Fall 2011 Homework 10: Question 4
We wish to estimate an unknown parameter $\theta$, based on a r.v. X we will get to observe. As in the Bayesian perspective, assume that X and $\theta$ have a joint distribution. Let $\hat{\theta}$ be the estimator (which is a function of X). Then $\hat{\theta }$ is said to be unbiased if E($\hat{\theta }$|$\theta$) = $\theta$, and $\hat{\theta }$ is said to be the Bayes procedure if E($\theta$|X) = $\hat{\theta}$.
(a) Let $\hat{\theta }$ be unbiased. Find $E(\hat{\theta }-\theta )^{2}$ (the average squared difference between the estimator and the true value of $\theta$), in terms of marginal moments of $\hat{\theta }$ and $\theta$. Hint: condition on $\theta$.

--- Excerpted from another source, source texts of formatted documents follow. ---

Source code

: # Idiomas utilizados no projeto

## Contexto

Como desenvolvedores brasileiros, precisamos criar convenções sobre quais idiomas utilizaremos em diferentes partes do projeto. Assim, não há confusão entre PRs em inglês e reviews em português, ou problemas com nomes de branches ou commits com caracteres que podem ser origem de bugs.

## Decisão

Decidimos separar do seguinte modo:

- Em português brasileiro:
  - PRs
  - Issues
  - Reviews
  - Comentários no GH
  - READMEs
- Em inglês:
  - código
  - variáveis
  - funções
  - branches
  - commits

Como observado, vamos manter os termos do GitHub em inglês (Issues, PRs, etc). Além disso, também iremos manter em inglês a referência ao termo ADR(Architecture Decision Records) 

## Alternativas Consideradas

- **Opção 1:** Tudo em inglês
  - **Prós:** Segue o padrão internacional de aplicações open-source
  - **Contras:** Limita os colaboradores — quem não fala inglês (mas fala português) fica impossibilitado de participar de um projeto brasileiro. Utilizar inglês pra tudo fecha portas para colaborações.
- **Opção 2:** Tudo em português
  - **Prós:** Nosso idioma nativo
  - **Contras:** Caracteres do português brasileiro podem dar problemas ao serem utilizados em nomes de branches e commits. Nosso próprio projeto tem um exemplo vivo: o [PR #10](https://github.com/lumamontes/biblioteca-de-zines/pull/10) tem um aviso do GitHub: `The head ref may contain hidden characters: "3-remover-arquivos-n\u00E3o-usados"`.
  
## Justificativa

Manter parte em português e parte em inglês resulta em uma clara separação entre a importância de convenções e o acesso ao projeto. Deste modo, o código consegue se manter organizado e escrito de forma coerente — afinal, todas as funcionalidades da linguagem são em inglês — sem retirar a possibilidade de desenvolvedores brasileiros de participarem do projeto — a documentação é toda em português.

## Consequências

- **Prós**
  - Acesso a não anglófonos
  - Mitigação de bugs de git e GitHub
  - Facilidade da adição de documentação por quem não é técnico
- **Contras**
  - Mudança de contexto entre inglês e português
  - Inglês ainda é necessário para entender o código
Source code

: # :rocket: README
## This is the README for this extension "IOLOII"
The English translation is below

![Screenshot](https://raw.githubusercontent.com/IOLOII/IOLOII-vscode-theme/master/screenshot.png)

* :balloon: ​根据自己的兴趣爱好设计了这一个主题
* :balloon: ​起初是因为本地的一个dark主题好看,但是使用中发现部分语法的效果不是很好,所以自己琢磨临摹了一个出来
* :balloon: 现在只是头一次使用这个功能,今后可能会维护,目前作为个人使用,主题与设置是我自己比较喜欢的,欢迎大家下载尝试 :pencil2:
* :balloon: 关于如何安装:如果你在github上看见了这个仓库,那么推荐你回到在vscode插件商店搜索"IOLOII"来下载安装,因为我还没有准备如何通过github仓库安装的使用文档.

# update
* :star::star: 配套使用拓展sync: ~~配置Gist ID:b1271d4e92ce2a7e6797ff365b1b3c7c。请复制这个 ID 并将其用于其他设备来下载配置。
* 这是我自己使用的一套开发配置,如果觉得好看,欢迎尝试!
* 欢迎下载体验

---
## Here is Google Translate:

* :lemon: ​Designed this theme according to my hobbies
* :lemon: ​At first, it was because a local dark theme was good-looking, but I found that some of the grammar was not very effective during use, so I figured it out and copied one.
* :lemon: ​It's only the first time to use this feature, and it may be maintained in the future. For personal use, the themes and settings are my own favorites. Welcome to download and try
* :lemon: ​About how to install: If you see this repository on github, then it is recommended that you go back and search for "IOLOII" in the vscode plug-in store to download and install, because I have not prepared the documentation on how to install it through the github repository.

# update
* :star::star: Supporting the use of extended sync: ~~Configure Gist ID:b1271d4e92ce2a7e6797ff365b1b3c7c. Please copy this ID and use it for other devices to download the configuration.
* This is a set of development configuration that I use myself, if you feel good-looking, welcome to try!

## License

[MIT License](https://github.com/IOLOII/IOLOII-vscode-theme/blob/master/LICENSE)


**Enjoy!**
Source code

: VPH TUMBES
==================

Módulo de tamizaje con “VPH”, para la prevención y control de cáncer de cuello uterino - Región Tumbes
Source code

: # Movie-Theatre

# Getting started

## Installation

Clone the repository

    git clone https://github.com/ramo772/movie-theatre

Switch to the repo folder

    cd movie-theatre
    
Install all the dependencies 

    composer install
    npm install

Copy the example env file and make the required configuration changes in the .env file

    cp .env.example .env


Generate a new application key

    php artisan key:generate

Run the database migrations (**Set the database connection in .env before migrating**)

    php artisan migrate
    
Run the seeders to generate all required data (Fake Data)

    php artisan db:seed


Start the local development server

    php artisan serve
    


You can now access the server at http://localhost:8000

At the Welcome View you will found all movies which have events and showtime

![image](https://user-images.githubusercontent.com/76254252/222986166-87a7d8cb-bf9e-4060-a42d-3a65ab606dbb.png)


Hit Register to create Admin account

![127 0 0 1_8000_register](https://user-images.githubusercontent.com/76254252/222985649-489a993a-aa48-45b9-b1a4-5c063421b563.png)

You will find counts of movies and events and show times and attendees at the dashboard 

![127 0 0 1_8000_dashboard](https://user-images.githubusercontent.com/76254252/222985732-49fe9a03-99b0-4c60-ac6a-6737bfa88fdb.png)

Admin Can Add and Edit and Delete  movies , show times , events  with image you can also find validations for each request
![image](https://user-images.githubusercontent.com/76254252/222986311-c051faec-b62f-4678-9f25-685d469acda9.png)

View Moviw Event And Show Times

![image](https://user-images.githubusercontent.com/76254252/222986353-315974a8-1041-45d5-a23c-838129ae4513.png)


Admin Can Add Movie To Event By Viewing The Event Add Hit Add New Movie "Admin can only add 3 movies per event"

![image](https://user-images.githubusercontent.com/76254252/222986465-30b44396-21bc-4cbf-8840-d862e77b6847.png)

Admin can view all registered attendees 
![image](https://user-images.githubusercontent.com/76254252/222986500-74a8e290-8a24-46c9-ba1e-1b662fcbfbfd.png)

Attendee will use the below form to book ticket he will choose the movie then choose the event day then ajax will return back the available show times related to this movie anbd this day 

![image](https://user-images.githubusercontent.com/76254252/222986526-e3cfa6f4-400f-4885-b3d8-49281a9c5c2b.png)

(b) Repeat (a), except in this part suppose that $\hat{\theta }$ is the Bayes procedure rather than assuming that it is unbiased. Hint: condition on X.
(c) Show that it is impossible for $\hat{\theta }$ to be both the Bayes procedure and unbiased, except in silly problems where we get to know $\theta$ perfectly by observing X. Hint: if Y is a nonnegative r.v. with mean 0, then P(Y = 0) = 1.
Solution: (a.) E(hattedtheta^2) − E(theta^2). (b.) E(theta^2) − E(hattedtheta^2). (c.) Suppose that hattedtheta is both the Bayes procedure and unbiased. By the above, we have E(hattedtheta-theta)^2 = a and E(hattedtheta-theta)^2 = −a, where a = E(hattedtheta^2)-E(theta^2). But that implies a = 0, which means that hattedtheta = theta (with probability 1).
"Mathematics is the logic of certainty, but statistics is the logic of uncertainty."